A 5 part thread where they say they're "now 100% positive" the crashes are from bitflips, yet not a single word is spent on how they're supposedly detecting bitflips other than just "we analyze memory"?

2
adonovan
約24時間前

Very interesting. The Go toolchain has an (off by default) telemetry system. For Go 1.23, I added the runtime.SetCrashOutput function and used it to gather field reports containing stack traces for crashes in any running goroutine. Since we enabled it over a year ago in gopls, our LSP server, we have discovered hundreds of bugs.

Even with only about 1 in 1000 users enabling telemetry, it has been an invaluable source of information about crashes. In most cases it is easy to reconstruct a test case that reproduces the problem, and the bug is fixed within an hour. We have fixed dozens of bugs this way. When the cause is not obvious, we "refine" the crash by adding if-statements and assertions so that after the next release we gain one additional bit of information from the stack trace about the state of execution.

However there was always a stubborn tail of field reports that couldn't be explained: corrupt stack pointers, corrupt g registers (the thread-local pointer to the current goroutine), or panics dereferencing a pointer that had just passed a nil check.

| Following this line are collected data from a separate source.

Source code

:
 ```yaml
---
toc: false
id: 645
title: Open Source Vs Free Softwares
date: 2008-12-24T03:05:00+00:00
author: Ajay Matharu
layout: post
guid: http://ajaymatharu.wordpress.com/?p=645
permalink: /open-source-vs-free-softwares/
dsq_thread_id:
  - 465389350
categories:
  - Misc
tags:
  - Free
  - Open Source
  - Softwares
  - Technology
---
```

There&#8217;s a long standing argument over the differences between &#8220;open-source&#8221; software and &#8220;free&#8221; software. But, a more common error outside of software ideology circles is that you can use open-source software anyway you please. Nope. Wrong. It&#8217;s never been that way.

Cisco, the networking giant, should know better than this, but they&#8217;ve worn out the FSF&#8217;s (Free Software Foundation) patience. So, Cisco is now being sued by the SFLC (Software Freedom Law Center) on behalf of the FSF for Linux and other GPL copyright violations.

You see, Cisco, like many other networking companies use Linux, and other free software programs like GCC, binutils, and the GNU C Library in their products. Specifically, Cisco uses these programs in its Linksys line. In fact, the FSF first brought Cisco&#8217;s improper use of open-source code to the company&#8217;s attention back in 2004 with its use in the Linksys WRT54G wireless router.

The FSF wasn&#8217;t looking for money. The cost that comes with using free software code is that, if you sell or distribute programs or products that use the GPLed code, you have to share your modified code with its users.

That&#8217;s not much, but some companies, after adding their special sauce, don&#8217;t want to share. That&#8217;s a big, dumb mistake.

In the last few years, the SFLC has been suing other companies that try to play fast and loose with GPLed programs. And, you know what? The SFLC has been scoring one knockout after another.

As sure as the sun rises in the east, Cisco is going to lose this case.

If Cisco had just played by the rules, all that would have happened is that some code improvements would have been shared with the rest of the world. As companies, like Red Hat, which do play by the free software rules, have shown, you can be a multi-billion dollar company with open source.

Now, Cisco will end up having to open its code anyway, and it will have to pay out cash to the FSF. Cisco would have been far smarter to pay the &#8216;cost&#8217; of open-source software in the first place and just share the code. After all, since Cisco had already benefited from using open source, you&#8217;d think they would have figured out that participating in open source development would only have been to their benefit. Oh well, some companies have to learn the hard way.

All of these point to memory corruption.

In theory anything is possible if you abuse unsafe or have a data race, but I audited every use of unsafe in the executable and am convinced they are safe. Proving the absence of data races is harder, but nonetheless races usually exhibit some kind of locality in what variable gets clobbered, and that wasn't the case here.

In some cases we have even seen crashes in non-memory instructions (e.g. MOV ZR, R1), which implicates misexecution: a fault in the CPU (or a bug in the telemetry bookkeeping, I suppose).

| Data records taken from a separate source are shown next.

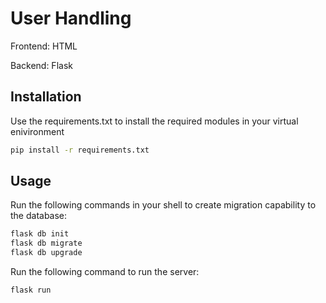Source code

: # User Handling
Frontend:
HTML

Backend:
Flask

## Installation

Use the requirements.txt to install the required modules in your virtual enivironment

```bash
pip install -r requirements.txt
```

## Usage

Run the following commands in your shell to create migration capability to the database:
```bash
flask db init
flask db migrate
flask db upgrade
```

Run the following command to run the server:
```bash
flask run
```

As a programmer I've been burned too many times by prematurely blaming the compiler or runtime for mistakes in one's own code, so it took a long time to gain the confidence to suspect the foundations in this case. But I recently did some napkin math (see https://github.com/golang/go/issues/71425#issuecomment-39685... (https://github.com/golang/go/issues/71425#issuecomment-3968582591)) and came to the conclusion that the surprising number of inexplicable field reports--about 10/week among our users--is well within the realm of faulty hardware, especially since our users are overwhelmingly using laptops, which don't have parity memory.

I would love to get definitive confirmation though. I wonder what test the Firefox team runs on memory in their crash reporting software.

3
camkego
約23時間前

It is rumored heavily on HN that when the first employee of Google, Craig Silverstein was asked about his biggest regret, he said: "Not pushing for ECC memory."

4
netcoyote
約19時間前

I've told this story before on HN, but my biz partner at ArenaNet, Mike O'Brien (creator of battle.net) wrote a system in Guild Wars circa 2004 that detected bitflips as part of our bug triage process, because we'd regularly get bug reports from game clients that made no sense.

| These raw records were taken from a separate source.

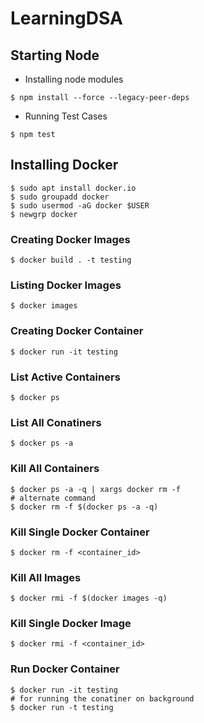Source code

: # LearningDSA

## Starting Node
* Installing node modules
```
$ npm install --force --legacy-peer-deps 
```
* Running Test Cases 
```
$ npm test
```
## Installing Docker 
```
$ sudo apt install docker.io
$ sudo groupadd docker
$ sudo usermod -aG docker $USER
$ newgrp docker 
```
### Creating Docker Images
```
$ docker build . -t testing
```
### Listing Docker Images
```
$ docker images
```
### Creating Docker Container
```
$ docker run -it testing
```
### List Active Containers
```
$ docker ps 
```
### List All Conatiners
```
$ docker ps -a
```
### Kill All Containers
```
$ docker ps -a -q | xargs docker rm -f
# alternate command
$ docker rm -f $(docker ps -a -q) 
```
### Kill Single Docker Container
```
$ docker rm -f <container_id>
```
### Kill All Images
```
$ docker rmi -f $(docker images -q)
```
### Kill Single Docker Image
```
$ docker rmi -f <container_id>
```
### Run Docker Container
```
$ docker run -it testing
# for running the conatiner on background
$ docker run -t testing
```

Every frame (i.e. ~60FPS) Guild Wars would allocate random memory, run math-heavy computations, and compare the results with a table of known values. Around 1 out of 1000 computers would fail this test!

We'd save the test result to the registry and include the result in automated bug reports.

The common causes we discovered for the problem were:

  • overclocked CPU

  • bad memory wait-state configuration

  • underpowered power supply

  • overheating due to under-specced cooling fans or dusty intakes

These problems occurred because Guild Wars was rendering outdoor terrain, and so pushed a lot of polygons compared to many other 3d games of that era (which can clip extensively using binary-space partitioning, portals, etc. that don't work so well for outdoor stuff). So the game caused computers to run hot.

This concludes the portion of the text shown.